Hélas, tout n’est pas rose : déjà, la boîte fait un peu ce qu’elle veut et manque à la fois de réactivité en mode de conduite confort (au kick down par exemple), et de rapidité en mode dynamique ou via les palettes, surtout comparée aux transmissions des modèles allemands. On lui reproche aussi un étagement irrégulier, avec notamment un « trou » entre le deuxième et le troisième rapport.

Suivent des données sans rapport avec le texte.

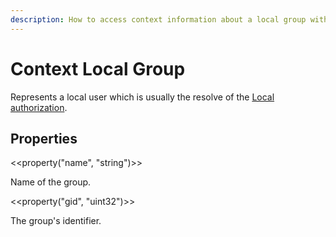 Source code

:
 ```yaml
---
description: How to access context information about a local group within Bifröst.
---
```


# Context Local Group

Represents a local user which is usually the resolve of the [Local authorization](../authorization/local.md).

## Properties

<<property("name", "string")>>

Name of the group.

<<property("gid", "uint32")>>

The group's identifier.
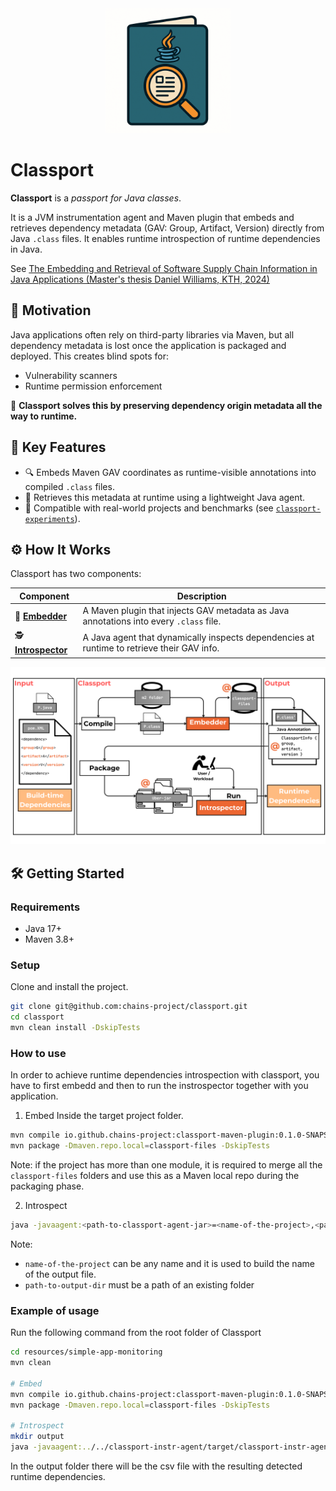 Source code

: <div align="center">
<img src="resources/imgs/classport-logo.png" width="200">
</div>

# Classport

**Classport** is a *passport for Java classes*.

It is a JVM instrumentation agent and Maven plugin that embeds and retrieves dependency metadata (GAV: Group, Artifact, Version) directly from Java `.class` files. It enables runtime introspection of runtime dependencies in Java.



See [The Embedding and Retrieval of Software Supply Chain Information in Java Applications (Master's thesis Daniel Williams, KTH, 2024)](https://kth.diva-portal.org/smash/record.jsf?dswid=7855&pid=diva2%3A1905606&c=1&searchType=SIMPLE&language=en&query=The+Embedding+and+Retrieval+of+Software+Supply+Chain+Information+in+Java+Applications&af=%5B%5D&aq=%5B%5B%5D%5D&aq2=%5B%5B%5D%5D&aqe=%5B%5D&noOfRows=50&sortOrder=author_sort_asc&sortOrder2=title_sort_asc&onlyFullText=false&sf=all)

## 🎯 Motivation

Java applications often rely on third-party libraries via Maven, but all dependency metadata is lost once the application is packaged and deployed. This creates blind spots for:
- Vulnerability scanners
- Runtime permission enforcement

🧩 **Classport solves this by preserving dependency origin metadata all the way to runtime.**


## 🚀 Key Features

- 🔍 Embeds Maven GAV coordinates as runtime-visible annotations into compiled `.class` files.
- 🎯 Retrieves this metadata at runtime using a lightweight Java agent.
- 🧪 Compatible with real-world projects and benchmarks (see [`classport-experiments`](https://github.com/chains-project/classport-experiments)).

## ⚙️ How It Works

Classport has two components:

| Component    | Description |
|--------------|-------------|
| 🧵 [**Embedder**](./maven-plugin/)  | A Maven plugin that injects GAV metadata as Java annotations into every `.class` file. |
| 🕵️ [**Introspector**](./classport-instr-agent/) | A Java agent that dynamically inspects dependencies at runtime to retrieve their GAV info. |

![classport overview](./resources/imgs/classport.png)

## 🛠️ Getting Started
### Requirements
* Java 17+
* Maven 3.8+

### Setup
Clone and install the project.

```bash
git clone git@github.com:chains-project/classport.git
cd classport
mvn clean install -DskipTests
```

### How to use

In order to achieve runtime dependencies introspection with classport, you have to first embedd and then to run the instrospector together with you application.

1. Embed
Inside the target project folder.
```bash
mvn compile io.github.chains-project:classport-maven-plugin:0.1.0-SNAPSHOT:embed
mvn package -Dmaven.repo.local=classport-files -DskipTests
```
Note: if the project has more than one module, it is required to merge all the `classport-files` folders and use this as a Maven local repo during the packaging phase. 

2. Introspect
```bash
java -javaagent:<path-to-classport-agent-jar>=<name-of-the-project>,<path-to-output-dir>,dependency -jar <path-to-jar-of-the-target-app> [optional-args-of-the-target-app]
```
Note:
- `name-of-the-project` can be any name and it is used to build the name of the output file.
- `path-to-output-dir` must be a path of an existing folder

### Example of usage
Run the following command from the root folder of Classport

```bash
cd resources/simple-app-monitoring
mvn clean

# Embed
mvn compile io.github.chains-project:classport-maven-plugin:0.1.0-SNAPSHOT:embed
mvn package -Dmaven.repo.local=classport-files -DskipTests

# Introspect
mkdir output
java -javaagent:../../classport-instr-agent/target/classport-instr-agent-0.1.0-SNAPSHOT.jar=test,./output,dependency -jar target/original-test-agent-app-1.0-SNAPSHOT.jar
```
In the output folder there will be the csv file with the resulting detected runtime dependencies.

On déplore également un manque de fluidité quand on revient au calme, notamment en ville où des à-coups peuvent se faire sentir, non seulement lors des changements de vitesses, mais également lors des réveils du moteur thermique. Si un 3008 ne se montre pas plus docile, les Allemands font toujours mieux.
Enfin, pas de miracle à la pompe lors des longs trajets : avec environ 7 l/100 km constatés sur autoroute, le Tonale ne peut toujours pas revendiquer la sobriété de son homologue diesel. Le lot de tous les SUV essence à électrification légère ou intégrale.
Chiffres clés *
- Longueur : 4,52 m
- Largeur : 1,84 m
- Hauteur : 1,60 m
- Nombre de places : 5 places
- Volume du coffre : 500 l / 1 550 l
- Boite de vitesse : Auto. à 7 rapports
- Carburant : Essence
- Taux d'émission de CO2 : NC
- Date de commercialisation du modèle : Mars 2022
* pour la version (2) 1.5 IBRIDA 175 VGT VELOCE TCT7.
Le bonus / malus affiché est celui en vigueur au moment de la publication de l'article.